Quand une corde casse, il y a plusieurs raisons possibles :
        - la corde n'est pas adaptée à la longueur et à la tension nécessaire,
        - par inattention, on tend une corde qui n'est pas celle qu'on croyait en se trompant de cheville. C'est pourquoi il est conseillé, lors d'un accordage, de toujours commencer par baisser le ton, pour entendre si c'est la bonne cheville...
        - la bouclette est mal faite,
        - l'angle entre la cheville et le sillet du sommier est trop fort (dernière spire trop basse),
        - la corde passe par-dessus une spire de la cheville d'accord.


samedi 2 mars 2024

Réparation de la mécanique.

 La mécanique de cet instrument est de type Petzold.

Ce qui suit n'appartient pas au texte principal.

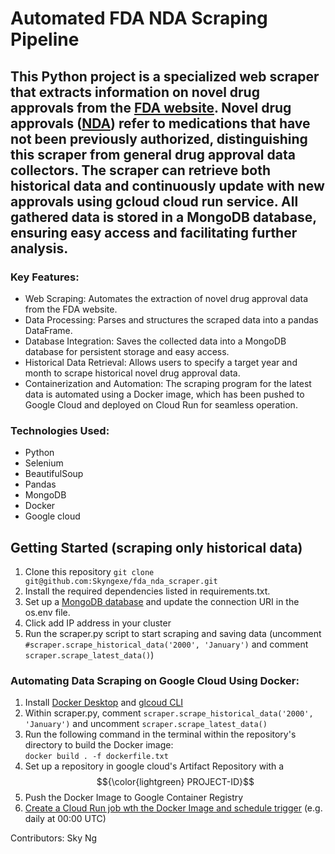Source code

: # Automated FDA NDA Scraping Pipeline

## This Python project is a specialized web scraper that extracts information on novel drug approvals from the [FDA website](https://www.accessdata.fda.gov/scripts/cder/daf/). Novel drug approvals ([NDA](https://www.fda.gov/drugs/development-approval-process-drugs/novel-drug-approvals-fda#:~:text=Novel%20Drug%20Approvals%20at%20FDA%201%20Helping%20Guide,...%205%20Drug%20Approval%20Information%20%28CDER%20only%29%20)) refer to medications that have not been previously authorized, distinguishing this scraper from general drug approval data collectors. The scraper can retrieve both historical data and continuously update with new approvals using gcloud cloud run service. All gathered data is stored in a MongoDB database, ensuring easy access and facilitating further analysis.

### Key Features:
- Web Scraping: Automates the extraction of novel drug approval data from the FDA website.
- Data Processing: Parses and structures the scraped data into a pandas DataFrame.
- Database Integration: Saves the collected data into a MongoDB database for persistent storage and easy access.
- Historical Data Retrieval: Allows users to specify a target year and month to scrape historical novel drug approval data.
- Containerization and Automation: The scraping program for the latest data is automated using a Docker image, which has been pushed to Google Cloud and deployed on Cloud Run for seamless operation.
### Technologies Used:
- Python
- Selenium
- BeautifulSoup
- Pandas
- MongoDB
- Docker
- Google cloud 
## Getting Started (scraping only historical data) 
1. Clone this repository 
`git clone git@github.com:Skyngexe/fda_nda_scraper.git`
3. Install the required dependencies listed in requirements.txt.
4. Set up a [MongoDB database](https://www.mongodb.com/) and update the connection URI in the os.env file.
5. Click add IP address in your cluster 
6. Run the scraper.py script to start scraping and saving data  (uncomment `#scraper.scrape_historical_data('2000', 'January')` and comment `scraper.scrape_latest_data()`)
   
### Automating Data Scraping on Google Cloud Using Docker: 
1. Install [Docker Desktop](https://www.docker.com/products/docker-desktop/) and [glcoud CLI](https://cloud.google.com/sdk/docs/install)
2. Within scraper.py, comment `scraper.scrape_historical_data('2000', 'January')` and uncomment `scraper.scrape_latest_data()` 
3. Run the following command in the terminal within the repository's directory to build the Docker image:  
`docker build . -f dockerfile.txt`
4. Set up a repository in google cloud's Artifact Repository with a $${\color{lightgreen} PROJECT-ID}$$
5. Push the Docker Image to Google Container Registry 
6. [Create a Cloud Run job wth the Docker Image and schedule trigger](https://cloud.google.com/artifact-registry/docs/docker/pushing-and-pulling#cred-helper) (e.g. daily at 00:00 UTC) 

Contributors:
Sky Ng 
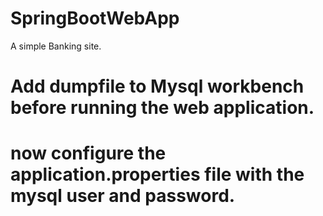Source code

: # SpringBootWebApp
A simple Banking site.


# Add dumpfile to Mysql workbench before running the web application.

# now configure the application.properties file with the mysql user and password.
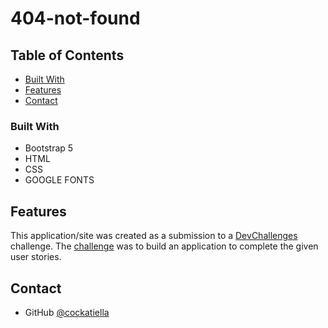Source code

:# 404-not-found

## Table of Contents

- [Built With](#built-with)
- [Features](#features)
- [Contact](#contact)


### Built With


- Bootstrap 5
- HTML
- CSS
- GOOGLE FONTS

## Features


This application/site was created as a submission to a [DevChallenges](https://devchallenges.io/challenges) challenge. The [challenge](https://devchallenges.io/challenges/wBunSb7FPrIepJZAg0sY) was to build an application to complete the given user stories.


## Contact

- GitHub [@cockatiella](https://github.com/cockatiella)
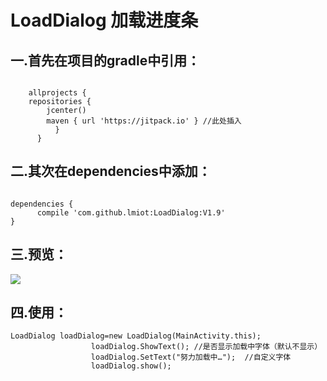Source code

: # LoadDialog  加载进度条
  
  

## 一.首先在项目的gradle中引用：
<pre><code>
    allprojects {
    repositories {
        jcenter()
        maven { url 'https://jitpack.io' } //此处插入
          }
      }
</code></pre>


## 二.其次在dependencies中添加：
<pre><code>
dependencies {
      compile 'com.github.lmiot:LoadDialog:V1.9'
}
</code></pre>

## 三.预览：
![](https://github.com/alijiahua/LoadDialog/blob/master/img/img.gif)

## 四.使用：
    LoadDialog loadDialog=new LoadDialog(MainActivity.this);
                      loadDialog.ShowText(); //是否显示加载中字体（默认不显示）
                      loadDialog.SetText("努力加载中…");  //自定义字体
                      loadDialog.show();




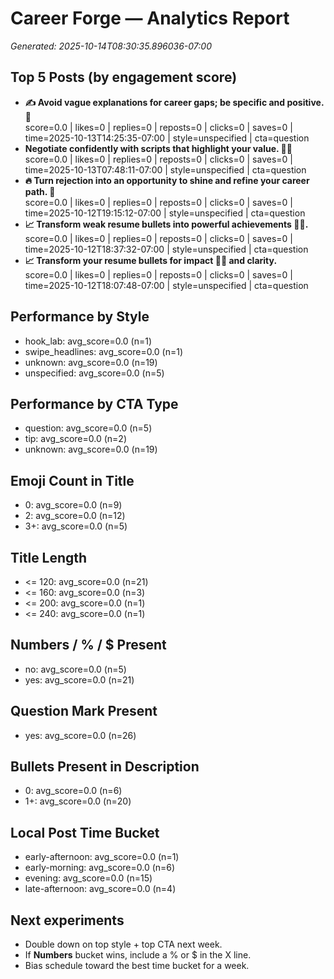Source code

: # Career Forge — Analytics Report

_Generated: 2025-10-14T08:30:35.896036-07:00_

## Top 5 Posts (by engagement score)

- **✍️ Avoid vague explanations for career gaps; be specific and positive. 🌟**  
  score=0.0 | likes=0 | replies=0 | reposts=0 | clicks=0 | saves=0 | time=2025-10-13T14:25:35-07:00 | style=unspecified | cta=question
- **Negotiate confidently with scripts that highlight your value. 💼💪**  
  score=0.0 | likes=0 | replies=0 | reposts=0 | clicks=0 | saves=0 | time=2025-10-13T07:48:11-07:00 | style=unspecified | cta=question
- **🔥 Turn rejection into an opportunity to shine and refine your career path. 🌟**  
  score=0.0 | likes=0 | replies=0 | reposts=0 | clicks=0 | saves=0 | time=2025-10-12T19:15:12-07:00 | style=unspecified | cta=question
- **📈 Transform weak resume bullets into powerful achievements 💪✨.**  
  score=0.0 | likes=0 | replies=0 | reposts=0 | clicks=0 | saves=0 | time=2025-10-12T18:37:32-07:00 | style=unspecified | cta=question
- **📈 Transform your resume bullets for impact 🎯✨ and clarity.**  
  score=0.0 | likes=0 | replies=0 | reposts=0 | clicks=0 | saves=0 | time=2025-10-12T18:07:48-07:00 | style=unspecified | cta=question

## Performance by Style

- hook_lab: avg_score=0.0 (n=1)
- swipe_headlines: avg_score=0.0 (n=1)
- unknown: avg_score=0.0 (n=19)
- unspecified: avg_score=0.0 (n=5)

## Performance by CTA Type

- question: avg_score=0.0 (n=5)
- tip: avg_score=0.0 (n=2)
- unknown: avg_score=0.0 (n=19)

## Emoji Count in Title

- 0: avg_score=0.0 (n=9)
- 2: avg_score=0.0 (n=12)
- 3+: avg_score=0.0 (n=5)

## Title Length

- <= 120: avg_score=0.0 (n=21)
- <= 160: avg_score=0.0 (n=3)
- <= 200: avg_score=0.0 (n=1)
- <= 240: avg_score=0.0 (n=1)

## Numbers / % / $ Present

- no: avg_score=0.0 (n=5)
- yes: avg_score=0.0 (n=21)

## Question Mark Present

- yes: avg_score=0.0 (n=26)

## Bullets Present in Description

- 0: avg_score=0.0 (n=6)
- 1+: avg_score=0.0 (n=20)

## Local Post Time Bucket

- early-afternoon: avg_score=0.0 (n=1)
- early-morning: avg_score=0.0 (n=6)
- evening: avg_score=0.0 (n=15)
- late-afternoon: avg_score=0.0 (n=4)

## Next experiments

- Double down on top style + top CTA next week.
- If **Numbers** bucket wins, include a % or $ in the X line.
- Bias schedule toward the best time bucket for a week.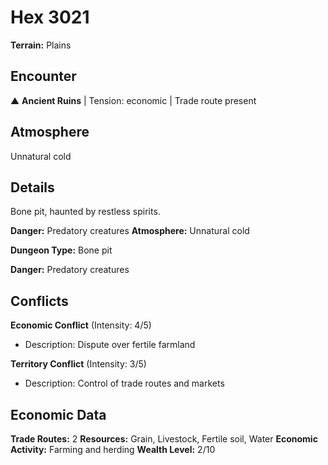 # Hex 3021

**Terrain:** Plains

## Encounter
▲ **Ancient Ruins** | Tension: economic | Trade route present

## Atmosphere
Unnatural cold

## Details
Bone pit, haunted by restless spirits.

**Danger:** Predatory creatures
**Atmosphere:** Unnatural cold



**Dungeon Type:** Bone pit

**Danger:** Predatory creatures

## Conflicts
**Economic Conflict** (Intensity: 4/5)
- Description: Dispute over fertile farmland

**Territory Conflict** (Intensity: 3/5)
- Description: Control of trade routes and markets

## Economic Data
**Trade Routes:** 2
**Resources:** Grain, Livestock, Fertile soil, Water
**Economic Activity:** Farming and herding
**Wealth Level:** 2/10
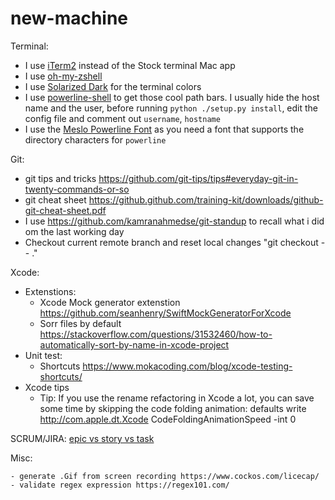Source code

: # new-machine


Terminal:
- I use [iTerm2](https://www.iterm2.com/) instead of the Stock terminal Mac app
- I use [oh-my-zshell](https://github.com/robbyrussell/oh-my-zsh)
- I use [Solarized Dark](http://ethanschoonover.com/solarized) for the terminal colors
- I use [powerline-shell](https://github.com/milkbikis/powerline-shell) to get those cool path bars. I usually hide the host name and the user, before running `python ./setup.py install`, edit the config file and comment out `username`, `hostname`
- I use the [Meslo Powerline Font](https://github.com/powerline/fonts/blob/master/Meslo%20Slashed/Meslo%20LG%20M%20Regular%20for%20Powerline.ttf) as you need a font that supports the directory characters for `powerline`

Git: 
- git tips and tricks https://github.com/git-tips/tips#everyday-git-in-twenty-commands-or-so
- git cheat sheet https://github.github.com/training-kit/downloads/github-git-cheat-sheet.pdf
- I use https://github.com/kamranahmedse/git-standup to recall what i did om the last working day
- Checkout current remote branch and reset local changes "git checkout -- ."

Xcode: 
  - Extenstions:
      - Xcode Mock generator extenstion https://github.com/seanhenry/SwiftMockGeneratorForXcode
      - Sorr files by default https://stackoverflow.com/questions/31532460/how-to-automatically-sort-by-name-in-xcode-project
  - Unit test: 
     - Shortcuts https://www.mokacoding.com/blog/xcode-testing-shortcuts/
  - Xcode tips 
    - Tip: If you use the rename refactoring in Xcode a lot, you can save some time by skipping the code folding animation:         defaults write http://com.apple.dt.Xcode CodeFoldingAnimationSpeed -int 0

SCRUM/JIRA:
[epic vs story vs task](/Scrum.md)


  Misc: 
  
    - generate .Gif from screen recording https://www.cockos.com/licecap/
    - validate regex expression https://regex101.com/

Par rapport au fonctionnement explicité ci-dessus, plusieurs situations peuvent advenir. La plus courante étant que l'ergot qui a lancé le marteau reste en position sous la noix, empêchant ainsi le marteau de revenir à sa position initiale. Le marteau reste alors comme "collé" aux cordes.


Gros plan de la noix

Il y a alors plusiers choses à verifier : absence du petit ressort de l'ergot au niveau de l'embase de la touche, ou insuffisance d'épaisseur sur l'arrière de la noix. Par rapport aux touches qui "marchent" bien, je m'aperçois qu'il ne faut pas laisser plus de 2 mm d'épaisseur derrière la noix pour que l'ergot, arrêté par l'épaulement, puisse basculer rapidement derrière.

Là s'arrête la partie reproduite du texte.